* The task: A verbatim copy of every record is required, and no pictures should be included.
#### Material to process ####
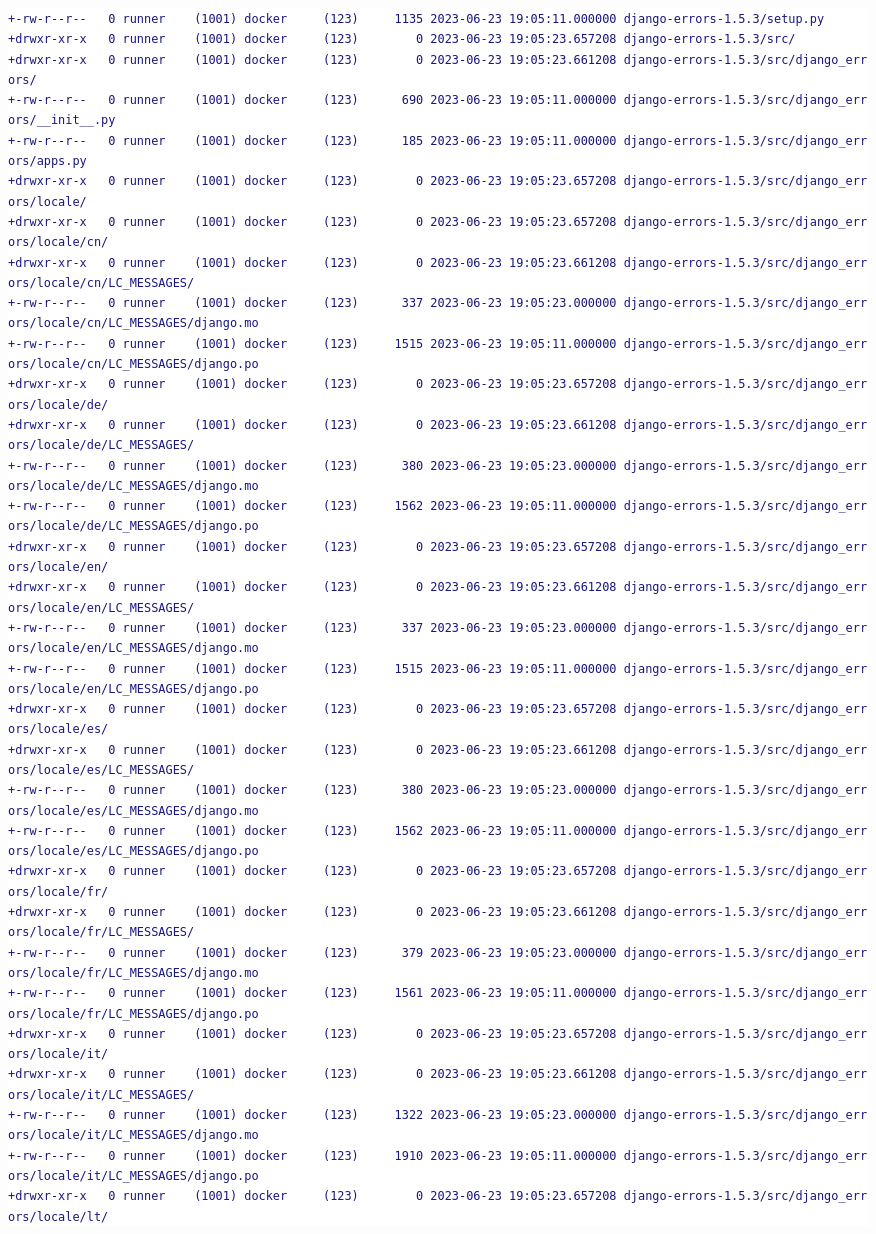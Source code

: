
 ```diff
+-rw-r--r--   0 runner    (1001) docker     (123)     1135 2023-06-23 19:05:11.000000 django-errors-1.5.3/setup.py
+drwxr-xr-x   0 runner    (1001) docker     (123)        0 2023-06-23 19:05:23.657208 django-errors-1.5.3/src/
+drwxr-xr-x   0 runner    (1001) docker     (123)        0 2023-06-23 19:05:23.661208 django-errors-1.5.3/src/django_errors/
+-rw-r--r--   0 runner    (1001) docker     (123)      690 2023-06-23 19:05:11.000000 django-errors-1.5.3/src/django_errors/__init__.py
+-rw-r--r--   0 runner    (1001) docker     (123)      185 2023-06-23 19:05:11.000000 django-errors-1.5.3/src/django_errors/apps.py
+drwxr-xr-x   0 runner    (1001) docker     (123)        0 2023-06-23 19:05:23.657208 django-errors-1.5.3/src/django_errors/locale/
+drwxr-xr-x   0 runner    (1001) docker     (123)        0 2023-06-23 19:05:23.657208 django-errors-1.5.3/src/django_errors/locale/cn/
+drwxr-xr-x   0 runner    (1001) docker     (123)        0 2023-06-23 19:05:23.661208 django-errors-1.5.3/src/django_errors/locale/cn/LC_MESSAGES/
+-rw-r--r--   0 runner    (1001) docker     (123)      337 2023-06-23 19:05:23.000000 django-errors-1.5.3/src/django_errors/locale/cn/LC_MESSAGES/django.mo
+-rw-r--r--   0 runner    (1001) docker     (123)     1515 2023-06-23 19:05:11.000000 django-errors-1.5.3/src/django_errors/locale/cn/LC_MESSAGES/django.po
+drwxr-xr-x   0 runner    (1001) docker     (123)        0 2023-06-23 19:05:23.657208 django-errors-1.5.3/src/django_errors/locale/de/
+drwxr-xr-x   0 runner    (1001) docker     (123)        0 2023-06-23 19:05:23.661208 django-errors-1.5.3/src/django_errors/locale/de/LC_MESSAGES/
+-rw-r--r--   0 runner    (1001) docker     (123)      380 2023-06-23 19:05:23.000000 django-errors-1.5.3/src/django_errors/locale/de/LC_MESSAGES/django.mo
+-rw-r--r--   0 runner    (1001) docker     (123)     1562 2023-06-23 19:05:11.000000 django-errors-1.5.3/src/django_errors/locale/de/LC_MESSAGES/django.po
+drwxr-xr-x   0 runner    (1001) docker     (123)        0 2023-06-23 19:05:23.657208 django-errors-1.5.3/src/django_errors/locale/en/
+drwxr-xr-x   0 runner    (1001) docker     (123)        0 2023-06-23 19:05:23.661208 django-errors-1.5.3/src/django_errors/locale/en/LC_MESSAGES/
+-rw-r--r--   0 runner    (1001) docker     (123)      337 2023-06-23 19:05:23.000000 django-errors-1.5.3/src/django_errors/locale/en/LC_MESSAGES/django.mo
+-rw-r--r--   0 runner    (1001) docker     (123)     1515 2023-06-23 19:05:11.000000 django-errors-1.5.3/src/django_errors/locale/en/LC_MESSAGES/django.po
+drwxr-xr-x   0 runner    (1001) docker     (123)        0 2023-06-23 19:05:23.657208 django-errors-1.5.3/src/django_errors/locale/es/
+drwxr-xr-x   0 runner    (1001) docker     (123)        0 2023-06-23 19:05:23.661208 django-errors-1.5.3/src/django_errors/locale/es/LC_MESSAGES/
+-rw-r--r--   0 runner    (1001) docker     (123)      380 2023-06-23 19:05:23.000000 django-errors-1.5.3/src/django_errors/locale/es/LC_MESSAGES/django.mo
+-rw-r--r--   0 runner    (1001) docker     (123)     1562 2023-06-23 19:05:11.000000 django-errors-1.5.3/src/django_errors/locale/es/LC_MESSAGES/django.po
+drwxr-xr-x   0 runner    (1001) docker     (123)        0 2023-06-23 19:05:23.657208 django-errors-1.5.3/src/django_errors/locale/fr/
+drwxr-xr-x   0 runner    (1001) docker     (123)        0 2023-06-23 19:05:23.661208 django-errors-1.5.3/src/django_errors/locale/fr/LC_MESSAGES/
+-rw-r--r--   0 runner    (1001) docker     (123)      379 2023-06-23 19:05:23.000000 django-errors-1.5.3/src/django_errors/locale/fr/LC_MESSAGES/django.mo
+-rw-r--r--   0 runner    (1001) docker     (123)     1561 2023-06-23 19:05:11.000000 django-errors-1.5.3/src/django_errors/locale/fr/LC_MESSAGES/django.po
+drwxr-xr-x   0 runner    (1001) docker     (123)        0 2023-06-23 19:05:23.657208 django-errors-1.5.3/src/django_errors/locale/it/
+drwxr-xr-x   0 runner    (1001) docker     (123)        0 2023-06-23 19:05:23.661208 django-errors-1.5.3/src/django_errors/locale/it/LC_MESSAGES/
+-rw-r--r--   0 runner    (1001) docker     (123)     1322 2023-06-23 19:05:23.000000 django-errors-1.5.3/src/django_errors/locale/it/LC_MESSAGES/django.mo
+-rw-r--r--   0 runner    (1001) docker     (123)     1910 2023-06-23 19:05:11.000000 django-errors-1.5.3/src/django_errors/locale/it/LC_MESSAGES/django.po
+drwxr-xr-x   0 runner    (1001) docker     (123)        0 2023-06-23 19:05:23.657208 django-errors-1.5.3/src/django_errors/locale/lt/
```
####
* Problem solution:
Source code

:
 ```diff
+-rw-r--r--   0 runner    (1001) docker     (123)     1135 2023-06-23 19:05:11.000000 django-errors-1.5.3/setup.py
+drwxr-xr-x   0 runner    (1001) docker     (123)        0 2023-06-23 19:05:23.657208 django-errors-1.5.3/src/
+drwxr-xr-x   0 runner    (1001) docker     (123)        0 2023-06-23 19:05:23.661208 django-errors-1.5.3/src/django_errors/
+-rw-r--r--   0 runner    (1001) docker     (123)      690 2023-06-23 19:05:11.000000 django-errors-1.5.3/src/django_errors/__init__.py
+-rw-r--r--   0 runner    (1001) docker     (123)      185 2023-06-23 19:05:11.000000 django-errors-1.5.3/src/django_errors/apps.py
+drwxr-xr-x   0 runner    (1001) docker     (123)        0 2023-06-23 19:05:23.657208 django-errors-1.5.3/src/django_errors/locale/
+drwxr-xr-x   0 runner    (1001) docker     (123)        0 2023-06-23 19:05:23.657208 django-errors-1.5.3/src/django_errors/locale/cn/
+drwxr-xr-x   0 runner    (1001) docker     (123)        0 2023-06-23 19:05:23.661208 django-errors-1.5.3/src/django_errors/locale/cn/LC_MESSAGES/
+-rw-r--r--   0 runner    (1001) docker     (123)      337 2023-06-23 19:05:23.000000 django-errors-1.5.3/src/django_errors/locale/cn/LC_MESSAGES/django.mo
+-rw-r--r--   0 runner    (1001) docker     (123)     1515 2023-06-23 19:05:11.000000 django-errors-1.5.3/src/django_errors/locale/cn/LC_MESSAGES/django.po
+drwxr-xr-x   0 runner    (1001) docker     (123)        0 2023-06-23 19:05:23.657208 django-errors-1.5.3/src/django_errors/locale/de/
+drwxr-xr-x   0 runner    (1001) docker     (123)        0 2023-06-23 19:05:23.661208 django-errors-1.5.3/src/django_errors/locale/de/LC_MESSAGES/
+-rw-r--r--   0 runner    (1001) docker     (123)      380 2023-06-23 19:05:23.000000 django-errors-1.5.3/src/django_errors/locale/de/LC_MESSAGES/django.mo
+-rw-r--r--   0 runner    (1001) docker     (123)     1562 2023-06-23 19:05:11.000000 django-errors-1.5.3/src/django_errors/locale/de/LC_MESSAGES/django.po
+drwxr-xr-x   0 runner    (1001) docker     (123)        0 2023-06-23 19:05:23.657208 django-errors-1.5.3/src/django_errors/locale/en/
+drwxr-xr-x   0 runner    (1001) docker     (123)        0 2023-06-23 19:05:23.661208 django-errors-1.5.3/src/django_errors/locale/en/LC_MESSAGES/
+-rw-r--r--   0 runner    (1001) docker     (123)      337 2023-06-23 19:05:23.000000 django-errors-1.5.3/src/django_errors/locale/en/LC_MESSAGES/django.mo
+-rw-r--r--   0 runner    (1001) docker     (123)     1515 2023-06-23 19:05:11.000000 django-errors-1.5.3/src/django_errors/locale/en/LC_MESSAGES/django.po
+drwxr-xr-x   0 runner    (1001) docker     (123)        0 2023-06-23 19:05:23.657208 django-errors-1.5.3/src/django_errors/locale/es/
+drwxr-xr-x   0 runner    (1001) docker     (123)        0 2023-06-23 19:05:23.661208 django-errors-1.5.3/src/django_errors/locale/es/LC_MESSAGES/
+-rw-r--r--   0 runner    (1001) docker     (123)      380 2023-06-23 19:05:23.000000 django-errors-1.5.3/src/django_errors/locale/es/LC_MESSAGES/django.mo
+-rw-r--r--   0 runner    (1001) docker     (123)     1562 2023-06-23 19:05:11.000000 django-errors-1.5.3/src/django_errors/locale/es/LC_MESSAGES/django.po
+drwxr-xr-x   0 runner    (1001) docker     (123)        0 2023-06-23 19:05:23.657208 django-errors-1.5.3/src/django_errors/locale/fr/
+drwxr-xr-x   0 runner    (1001) docker     (123)        0 2023-06-23 19:05:23.661208 django-errors-1.5.3/src/django_errors/locale/fr/LC_MESSAGES/
+-rw-r--r--   0 runner    (1001) docker     (123)      379 2023-06-23 19:05:23.000000 django-errors-1.5.3/src/django_errors/locale/fr/LC_MESSAGES/django.mo
+-rw-r--r--   0 runner    (1001) docker     (123)     1561 2023-06-23 19:05:11.000000 django-errors-1.5.3/src/django_errors/locale/fr/LC_MESSAGES/django.po
+drwxr-xr-x   0 runner    (1001) docker     (123)        0 2023-06-23 19:05:23.657208 django-errors-1.5.3/src/django_errors/locale/it/
+drwxr-xr-x   0 runner    (1001) docker     (123)        0 2023-06-23 19:05:23.661208 django-errors-1.5.3/src/django_errors/locale/it/LC_MESSAGES/
+-rw-r--r--   0 runner    (1001) docker     (123)     1322 2023-06-23 19:05:23.000000 django-errors-1.5.3/src/django_errors/locale/it/LC_MESSAGES/django.mo
+-rw-r--r--   0 runner    (1001) docker     (123)     1910 2023-06-23 19:05:11.000000 django-errors-1.5.3/src/django_errors/locale/it/LC_MESSAGES/django.po
+drwxr-xr-x   0 runner    (1001) docker     (123)        0 2023-06-23 19:05:23.657208 django-errors-1.5.3/src/django_errors/locale/lt/
```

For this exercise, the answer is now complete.